↓↓↓

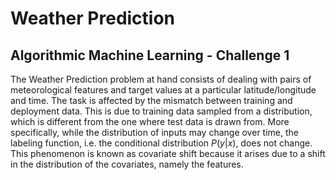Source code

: # Weather Prediction
## Algorithmic Machine Learning - Challenge 1
The Weather Prediction problem at hand consists of dealing with pairs of meteorological features and target values at a particular
latitude/longitude and time. The task is affected by the mismatch between training and deployment data. This is due to training data sampled from a distribution, which is different from the one where test data is drawn from. More specifically, while the distribution of inputs may change over time, the labeling function, i.e. the conditional distribution $P(y|x)$, does not change. This phenomenon is known as covariate shift because it arises due to a shift in the distribution of the covariates, namely the features.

↑↑↑

## Task goal:
Pictures aside, repeat every line of the data above exactly.

## Written response:
Source code

: # Weather Prediction
## Algorithmic Machine Learning - Challenge 1
The Weather Prediction problem at hand consists of dealing with pairs of meteorological features and target values at a particular
latitude/longitude and time. The task is affected by the mismatch between training and deployment data. This is due to training data sampled from a distribution, which is different from the one where test data is drawn from. More specifically, while the distribution of inputs may change over time, the labeling function, i.e. the conditional distribution $P(y|x)$, does not change. This phenomenon is known as covariate shift because it arises due to a shift in the distribution of the covariates, namely the features.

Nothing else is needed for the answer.